What you have to do: Write back every line of the listing exactly, excluding images.

━━━━━ Dataset records ━━━━━

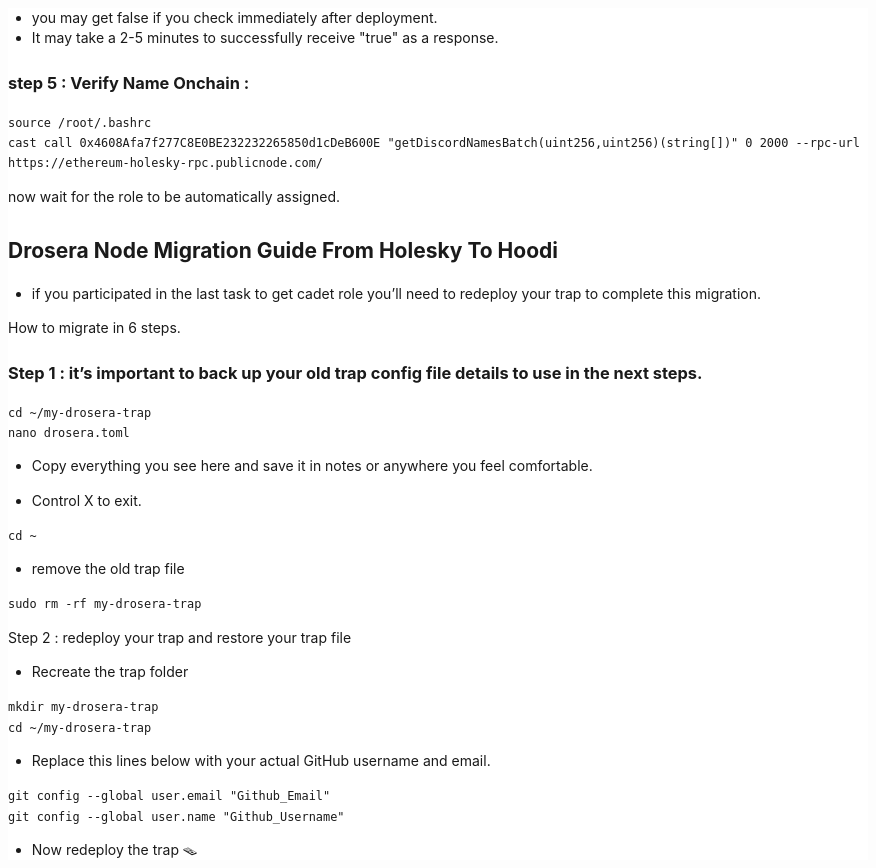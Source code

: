 - you may get false if you check immediately after deployment.
- It may take a 2-5 minutes to successfully receive "true" as a response.

### step 5 : Verify Name Onchain :

```
source /root/.bashrc
cast call 0x4608Afa7f277C8E0BE232232265850d1cDeB600E "getDiscordNamesBatch(uint256,uint256)(string[])" 0 2000 --rpc-url https://ethereum-holesky-rpc.publicnode.com/
```

now wait for the role to be automatically assigned.

## Drosera Node Migration Guide From Holesky To Hoodi


- if you participated in the last task to get cadet role you’ll need to redeploy your trap to complete this migration. 

How to migrate in 6 steps.

### Step 1 : it’s important to back up your old trap config file details to use in the next steps.

```
cd ~/my-drosera-trap
nano drosera.toml 
```

- Copy everything you see here and save it in notes or anywhere you feel comfortable.

- Control X to exit.

```
cd ~ 
```

- remove the old trap file 

```
sudo rm -rf my-drosera-trap
```

Step 2 : redeploy your trap and restore your trap file

- Recreate the trap folder 

```
mkdir my-drosera-trap
cd ~/my-drosera-trap
```

- Replace this lines below with your actual GitHub username and email.

```
git config --global user.email "Github_Email"
git config --global user.name "Github_Username"
```

- Now redeploy the trap 🪤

━━━━━

Response area:
Source code

: - you may get false if you check immediately after deployment.
- It may take a 2-5 minutes to successfully receive "true" as a response.

### step 5 : Verify Name Onchain :

```
source /root/.bashrc
cast call 0x4608Afa7f277C8E0BE232232265850d1cDeB600E "getDiscordNamesBatch(uint256,uint256)(string[])" 0 2000 --rpc-url https://ethereum-holesky-rpc.publicnode.com/
```

now wait for the role to be automatically assigned.

## Drosera Node Migration Guide From Holesky To Hoodi


- if you participated in the last task to get cadet role you’ll need to redeploy your trap to complete this migration. 

How to migrate in 6 steps.

### Step 1 : it’s important to back up your old trap config file details to use in the next steps.

```
cd ~/my-drosera-trap
nano drosera.toml 
```

- Copy everything you see here and save it in notes or anywhere you feel comfortable.

- Control X to exit.

```
cd ~ 
```

- remove the old trap file 

```
sudo rm -rf my-drosera-trap
```

Step 2 : redeploy your trap and restore your trap file

- Recreate the trap folder 

```
mkdir my-drosera-trap
cd ~/my-drosera-trap
```

- Replace this lines below with your actual GitHub username and email.

```
git config --global user.email "Github_Email"
git config --global user.name "Github_Username"
```

- Now redeploy the trap 🪤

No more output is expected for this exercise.